→ **EXERCISE DATA**:

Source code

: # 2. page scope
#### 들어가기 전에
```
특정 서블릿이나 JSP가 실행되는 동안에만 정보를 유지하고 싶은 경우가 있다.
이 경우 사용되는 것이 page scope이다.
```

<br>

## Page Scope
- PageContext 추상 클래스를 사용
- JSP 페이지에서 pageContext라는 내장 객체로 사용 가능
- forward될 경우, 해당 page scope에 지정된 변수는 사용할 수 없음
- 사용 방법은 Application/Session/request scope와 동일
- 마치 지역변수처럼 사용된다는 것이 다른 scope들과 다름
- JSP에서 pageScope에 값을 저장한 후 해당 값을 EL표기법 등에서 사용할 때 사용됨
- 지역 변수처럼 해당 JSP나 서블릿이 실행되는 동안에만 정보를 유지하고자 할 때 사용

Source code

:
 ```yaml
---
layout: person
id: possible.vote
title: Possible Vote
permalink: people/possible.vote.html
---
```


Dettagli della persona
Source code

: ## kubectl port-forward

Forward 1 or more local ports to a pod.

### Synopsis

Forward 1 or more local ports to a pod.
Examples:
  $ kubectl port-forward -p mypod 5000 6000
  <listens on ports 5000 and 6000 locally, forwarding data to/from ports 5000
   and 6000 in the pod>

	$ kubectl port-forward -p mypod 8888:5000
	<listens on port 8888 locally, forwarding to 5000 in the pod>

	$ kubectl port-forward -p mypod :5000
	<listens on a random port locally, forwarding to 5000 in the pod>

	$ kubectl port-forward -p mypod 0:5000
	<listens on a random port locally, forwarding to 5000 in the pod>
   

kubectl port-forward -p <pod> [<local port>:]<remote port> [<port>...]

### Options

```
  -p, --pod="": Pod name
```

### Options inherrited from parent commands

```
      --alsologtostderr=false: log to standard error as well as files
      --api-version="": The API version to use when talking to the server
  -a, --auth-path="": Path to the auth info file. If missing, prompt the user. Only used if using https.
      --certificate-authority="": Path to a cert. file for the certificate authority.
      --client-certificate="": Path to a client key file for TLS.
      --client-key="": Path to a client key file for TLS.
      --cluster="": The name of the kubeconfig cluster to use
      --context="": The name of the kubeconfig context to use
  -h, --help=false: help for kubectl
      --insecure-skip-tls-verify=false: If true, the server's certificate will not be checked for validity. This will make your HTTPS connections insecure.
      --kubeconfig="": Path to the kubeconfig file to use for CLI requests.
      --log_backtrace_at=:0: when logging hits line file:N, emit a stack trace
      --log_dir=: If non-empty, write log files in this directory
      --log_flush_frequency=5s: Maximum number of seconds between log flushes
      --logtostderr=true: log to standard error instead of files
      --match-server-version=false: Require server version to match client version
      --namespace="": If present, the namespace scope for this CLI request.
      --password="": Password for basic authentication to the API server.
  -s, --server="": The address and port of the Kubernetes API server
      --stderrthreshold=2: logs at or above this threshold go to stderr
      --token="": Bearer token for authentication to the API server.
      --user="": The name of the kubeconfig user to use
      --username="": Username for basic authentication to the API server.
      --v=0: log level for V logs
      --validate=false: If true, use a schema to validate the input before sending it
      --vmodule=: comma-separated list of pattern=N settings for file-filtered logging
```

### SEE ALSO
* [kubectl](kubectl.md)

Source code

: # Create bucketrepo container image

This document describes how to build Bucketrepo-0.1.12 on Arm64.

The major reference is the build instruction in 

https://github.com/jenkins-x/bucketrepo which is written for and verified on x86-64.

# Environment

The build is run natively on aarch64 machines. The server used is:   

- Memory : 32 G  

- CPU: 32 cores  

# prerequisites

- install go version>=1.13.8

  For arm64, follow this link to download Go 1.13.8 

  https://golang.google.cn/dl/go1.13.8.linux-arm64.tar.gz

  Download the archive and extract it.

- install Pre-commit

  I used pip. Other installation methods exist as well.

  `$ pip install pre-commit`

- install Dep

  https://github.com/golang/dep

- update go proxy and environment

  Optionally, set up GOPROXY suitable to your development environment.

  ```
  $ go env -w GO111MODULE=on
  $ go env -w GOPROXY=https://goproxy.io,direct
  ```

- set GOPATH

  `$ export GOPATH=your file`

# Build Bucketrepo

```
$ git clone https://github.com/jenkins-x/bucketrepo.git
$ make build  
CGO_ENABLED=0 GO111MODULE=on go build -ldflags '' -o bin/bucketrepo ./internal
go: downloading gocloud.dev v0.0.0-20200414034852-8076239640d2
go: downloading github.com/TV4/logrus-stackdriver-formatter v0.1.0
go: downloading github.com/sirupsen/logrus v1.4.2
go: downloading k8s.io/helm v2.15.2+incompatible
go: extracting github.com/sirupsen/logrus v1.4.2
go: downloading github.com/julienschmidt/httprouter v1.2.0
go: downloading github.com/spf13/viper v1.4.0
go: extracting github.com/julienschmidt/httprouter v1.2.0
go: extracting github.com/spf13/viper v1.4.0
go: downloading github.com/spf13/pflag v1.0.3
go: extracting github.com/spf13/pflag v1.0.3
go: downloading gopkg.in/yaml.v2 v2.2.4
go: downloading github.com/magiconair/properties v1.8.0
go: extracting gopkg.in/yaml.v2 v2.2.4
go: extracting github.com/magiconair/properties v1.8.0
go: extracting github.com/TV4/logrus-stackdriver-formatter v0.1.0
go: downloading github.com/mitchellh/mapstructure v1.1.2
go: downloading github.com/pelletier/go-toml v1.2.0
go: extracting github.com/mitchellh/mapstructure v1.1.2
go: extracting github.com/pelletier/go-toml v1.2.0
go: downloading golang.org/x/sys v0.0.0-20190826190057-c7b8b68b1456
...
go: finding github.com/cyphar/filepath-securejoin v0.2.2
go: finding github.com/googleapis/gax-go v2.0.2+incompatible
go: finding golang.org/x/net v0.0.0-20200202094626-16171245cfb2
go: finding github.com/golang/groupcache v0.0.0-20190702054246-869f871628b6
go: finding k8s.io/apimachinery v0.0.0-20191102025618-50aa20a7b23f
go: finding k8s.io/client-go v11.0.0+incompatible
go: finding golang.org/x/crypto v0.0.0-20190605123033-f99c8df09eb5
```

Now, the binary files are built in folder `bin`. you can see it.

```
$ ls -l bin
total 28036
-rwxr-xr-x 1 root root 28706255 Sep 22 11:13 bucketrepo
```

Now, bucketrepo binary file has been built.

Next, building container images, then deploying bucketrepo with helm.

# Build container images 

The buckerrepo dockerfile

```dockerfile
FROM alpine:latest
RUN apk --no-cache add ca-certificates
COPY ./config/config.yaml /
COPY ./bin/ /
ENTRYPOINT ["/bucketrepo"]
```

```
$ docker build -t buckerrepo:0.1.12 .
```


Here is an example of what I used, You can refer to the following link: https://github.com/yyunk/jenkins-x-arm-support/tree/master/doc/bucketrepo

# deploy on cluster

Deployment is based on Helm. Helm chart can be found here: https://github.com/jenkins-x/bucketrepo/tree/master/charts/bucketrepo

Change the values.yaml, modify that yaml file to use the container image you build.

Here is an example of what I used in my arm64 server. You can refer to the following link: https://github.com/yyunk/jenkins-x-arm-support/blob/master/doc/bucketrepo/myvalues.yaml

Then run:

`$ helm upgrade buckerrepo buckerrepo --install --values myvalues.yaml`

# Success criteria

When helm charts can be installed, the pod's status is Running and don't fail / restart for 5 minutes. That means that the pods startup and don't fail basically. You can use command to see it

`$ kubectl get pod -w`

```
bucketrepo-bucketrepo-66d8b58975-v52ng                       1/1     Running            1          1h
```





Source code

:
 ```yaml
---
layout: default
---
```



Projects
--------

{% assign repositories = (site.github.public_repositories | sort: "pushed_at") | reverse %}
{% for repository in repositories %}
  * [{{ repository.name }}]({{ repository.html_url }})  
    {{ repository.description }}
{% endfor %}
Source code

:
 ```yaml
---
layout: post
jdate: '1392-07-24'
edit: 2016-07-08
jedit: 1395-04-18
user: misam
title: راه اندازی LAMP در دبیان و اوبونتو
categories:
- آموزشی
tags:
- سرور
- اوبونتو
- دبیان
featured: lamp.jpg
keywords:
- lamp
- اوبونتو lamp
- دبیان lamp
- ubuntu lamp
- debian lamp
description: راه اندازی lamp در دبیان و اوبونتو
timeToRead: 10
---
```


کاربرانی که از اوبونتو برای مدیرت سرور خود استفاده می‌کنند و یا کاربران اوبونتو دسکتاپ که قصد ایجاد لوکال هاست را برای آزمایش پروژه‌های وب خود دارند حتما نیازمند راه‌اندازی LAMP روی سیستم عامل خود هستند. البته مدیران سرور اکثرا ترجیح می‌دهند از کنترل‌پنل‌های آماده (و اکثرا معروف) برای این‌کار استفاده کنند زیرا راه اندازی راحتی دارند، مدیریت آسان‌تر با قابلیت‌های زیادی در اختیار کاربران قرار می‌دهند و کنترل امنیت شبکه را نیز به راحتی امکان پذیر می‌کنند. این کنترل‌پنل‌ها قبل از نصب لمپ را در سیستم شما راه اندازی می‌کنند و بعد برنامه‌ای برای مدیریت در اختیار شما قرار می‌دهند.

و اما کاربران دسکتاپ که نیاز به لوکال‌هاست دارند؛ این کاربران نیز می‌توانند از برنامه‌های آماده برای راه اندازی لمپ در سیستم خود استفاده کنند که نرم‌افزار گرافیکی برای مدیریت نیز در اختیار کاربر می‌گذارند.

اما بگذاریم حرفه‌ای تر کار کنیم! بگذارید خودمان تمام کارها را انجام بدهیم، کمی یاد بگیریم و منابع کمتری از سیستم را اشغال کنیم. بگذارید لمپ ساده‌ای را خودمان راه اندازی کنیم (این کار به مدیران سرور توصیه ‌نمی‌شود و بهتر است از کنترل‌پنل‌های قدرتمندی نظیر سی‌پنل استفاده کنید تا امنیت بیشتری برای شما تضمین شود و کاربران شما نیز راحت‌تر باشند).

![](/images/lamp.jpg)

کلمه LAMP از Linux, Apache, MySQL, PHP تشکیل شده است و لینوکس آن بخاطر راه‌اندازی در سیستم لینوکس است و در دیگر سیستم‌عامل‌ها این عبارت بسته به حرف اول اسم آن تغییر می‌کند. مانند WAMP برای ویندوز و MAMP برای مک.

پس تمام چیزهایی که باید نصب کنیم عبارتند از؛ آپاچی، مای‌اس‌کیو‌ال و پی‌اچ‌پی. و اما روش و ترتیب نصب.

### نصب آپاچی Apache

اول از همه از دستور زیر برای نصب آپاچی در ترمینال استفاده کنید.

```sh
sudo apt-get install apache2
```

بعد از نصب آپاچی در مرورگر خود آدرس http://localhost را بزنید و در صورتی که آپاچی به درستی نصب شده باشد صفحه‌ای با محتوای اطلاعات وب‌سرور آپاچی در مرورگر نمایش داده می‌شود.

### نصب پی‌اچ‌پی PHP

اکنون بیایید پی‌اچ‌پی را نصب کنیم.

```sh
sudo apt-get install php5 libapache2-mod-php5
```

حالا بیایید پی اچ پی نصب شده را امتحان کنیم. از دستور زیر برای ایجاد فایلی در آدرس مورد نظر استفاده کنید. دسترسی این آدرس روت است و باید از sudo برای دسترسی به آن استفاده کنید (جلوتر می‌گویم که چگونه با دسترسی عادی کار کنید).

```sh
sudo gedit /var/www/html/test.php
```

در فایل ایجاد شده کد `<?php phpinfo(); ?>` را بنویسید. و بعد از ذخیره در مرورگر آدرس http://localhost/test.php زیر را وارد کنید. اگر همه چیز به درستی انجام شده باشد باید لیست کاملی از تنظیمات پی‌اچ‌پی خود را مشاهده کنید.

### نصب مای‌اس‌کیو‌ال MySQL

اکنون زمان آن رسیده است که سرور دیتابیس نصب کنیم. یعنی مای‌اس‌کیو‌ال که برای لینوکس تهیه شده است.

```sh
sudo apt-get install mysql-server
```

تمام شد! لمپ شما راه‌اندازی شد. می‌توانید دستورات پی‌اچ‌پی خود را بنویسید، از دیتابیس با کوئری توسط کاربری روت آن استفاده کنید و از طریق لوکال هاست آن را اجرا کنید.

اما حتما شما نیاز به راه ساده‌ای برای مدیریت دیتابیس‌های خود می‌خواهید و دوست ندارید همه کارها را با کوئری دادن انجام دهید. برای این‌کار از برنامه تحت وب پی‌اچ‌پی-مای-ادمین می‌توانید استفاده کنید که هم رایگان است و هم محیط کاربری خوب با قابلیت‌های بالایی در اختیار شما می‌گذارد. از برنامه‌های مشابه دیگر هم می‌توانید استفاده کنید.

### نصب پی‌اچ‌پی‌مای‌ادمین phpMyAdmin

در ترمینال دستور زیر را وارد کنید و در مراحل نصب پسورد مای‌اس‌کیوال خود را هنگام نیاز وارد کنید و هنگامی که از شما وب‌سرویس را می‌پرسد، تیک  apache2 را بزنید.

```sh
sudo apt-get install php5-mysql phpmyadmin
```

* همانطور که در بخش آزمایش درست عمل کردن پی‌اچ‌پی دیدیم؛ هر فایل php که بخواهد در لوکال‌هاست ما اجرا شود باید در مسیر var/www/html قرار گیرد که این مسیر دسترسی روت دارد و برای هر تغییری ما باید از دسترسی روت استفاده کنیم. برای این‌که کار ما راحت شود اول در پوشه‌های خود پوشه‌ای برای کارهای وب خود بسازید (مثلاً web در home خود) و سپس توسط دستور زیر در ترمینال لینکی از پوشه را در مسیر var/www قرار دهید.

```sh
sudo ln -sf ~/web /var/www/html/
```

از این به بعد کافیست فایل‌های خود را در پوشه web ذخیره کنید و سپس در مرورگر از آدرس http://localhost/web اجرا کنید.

→ **GOAL OF THE EXERCISE**: Copy out each line of the entries that holds "master".

→ **WRITTEN ANSWER**:
Here is an example of what I used, You can refer to the following link: https://github.com/yyunk/jenkins-x-arm-support/tree/master/doc/bucketrepo
Deployment is based on Helm. Helm chart can be found here: https://github.com/jenkins-x/bucketrepo/tree/master/charts/bucketrepo
Here is an example of what I used in my arm64 server. You can refer to the following link: https://github.com/yyunk/jenkins-x-arm-support/blob/master/doc/bucketrepo/myvalues.yaml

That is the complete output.